The response must be made up of the lines in the entries below that contain "consume".
■ ■ ■ ■ ■
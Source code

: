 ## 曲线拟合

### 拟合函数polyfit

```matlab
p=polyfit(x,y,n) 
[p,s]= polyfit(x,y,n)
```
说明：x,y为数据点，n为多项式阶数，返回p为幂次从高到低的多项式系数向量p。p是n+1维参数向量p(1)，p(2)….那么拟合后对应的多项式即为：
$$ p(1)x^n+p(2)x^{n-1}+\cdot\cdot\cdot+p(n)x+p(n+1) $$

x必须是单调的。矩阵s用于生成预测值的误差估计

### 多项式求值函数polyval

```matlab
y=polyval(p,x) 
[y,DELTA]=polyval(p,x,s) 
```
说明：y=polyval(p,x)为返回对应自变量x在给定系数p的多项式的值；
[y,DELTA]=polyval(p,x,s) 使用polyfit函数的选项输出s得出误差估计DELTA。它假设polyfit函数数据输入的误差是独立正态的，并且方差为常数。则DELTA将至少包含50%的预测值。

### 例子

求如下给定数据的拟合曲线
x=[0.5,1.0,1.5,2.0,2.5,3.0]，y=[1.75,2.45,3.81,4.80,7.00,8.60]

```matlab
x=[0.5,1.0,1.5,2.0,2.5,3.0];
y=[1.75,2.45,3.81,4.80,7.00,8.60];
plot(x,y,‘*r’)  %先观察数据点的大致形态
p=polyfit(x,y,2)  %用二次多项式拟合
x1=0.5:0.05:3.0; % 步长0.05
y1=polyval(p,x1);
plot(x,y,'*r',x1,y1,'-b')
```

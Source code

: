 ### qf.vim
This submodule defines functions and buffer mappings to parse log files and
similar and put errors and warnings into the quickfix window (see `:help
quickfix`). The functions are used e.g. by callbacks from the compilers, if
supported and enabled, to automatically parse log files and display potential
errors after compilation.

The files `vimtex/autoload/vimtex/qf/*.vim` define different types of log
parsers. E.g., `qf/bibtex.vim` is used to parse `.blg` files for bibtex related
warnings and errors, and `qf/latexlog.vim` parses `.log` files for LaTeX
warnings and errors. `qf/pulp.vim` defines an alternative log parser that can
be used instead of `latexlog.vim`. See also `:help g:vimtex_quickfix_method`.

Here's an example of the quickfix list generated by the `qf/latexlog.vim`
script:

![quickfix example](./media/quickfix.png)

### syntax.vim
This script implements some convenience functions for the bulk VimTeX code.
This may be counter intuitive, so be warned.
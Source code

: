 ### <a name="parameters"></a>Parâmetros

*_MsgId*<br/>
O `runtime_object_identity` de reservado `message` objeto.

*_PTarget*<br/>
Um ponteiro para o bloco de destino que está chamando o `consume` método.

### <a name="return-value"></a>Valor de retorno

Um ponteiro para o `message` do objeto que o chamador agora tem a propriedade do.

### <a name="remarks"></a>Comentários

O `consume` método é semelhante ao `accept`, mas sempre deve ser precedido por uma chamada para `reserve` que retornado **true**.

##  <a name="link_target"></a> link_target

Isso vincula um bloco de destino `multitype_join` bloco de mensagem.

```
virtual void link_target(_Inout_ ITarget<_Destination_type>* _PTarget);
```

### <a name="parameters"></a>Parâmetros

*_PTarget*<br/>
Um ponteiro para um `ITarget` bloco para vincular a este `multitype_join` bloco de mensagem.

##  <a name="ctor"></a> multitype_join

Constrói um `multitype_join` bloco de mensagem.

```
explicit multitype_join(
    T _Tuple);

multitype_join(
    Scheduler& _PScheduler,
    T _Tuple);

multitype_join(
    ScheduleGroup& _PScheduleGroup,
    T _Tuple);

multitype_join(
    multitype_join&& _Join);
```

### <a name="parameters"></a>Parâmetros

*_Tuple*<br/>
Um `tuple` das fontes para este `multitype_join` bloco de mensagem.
■ ■ ■ ■ ■
* RESULT OF THE EXERCISE *
Um ponteiro para o bloco de destino que está chamando o `consume` método.
O `consume` método é semelhante ao `accept`, mas sempre deve ser precedido por uma chamada para `reserve` que retornado **true**.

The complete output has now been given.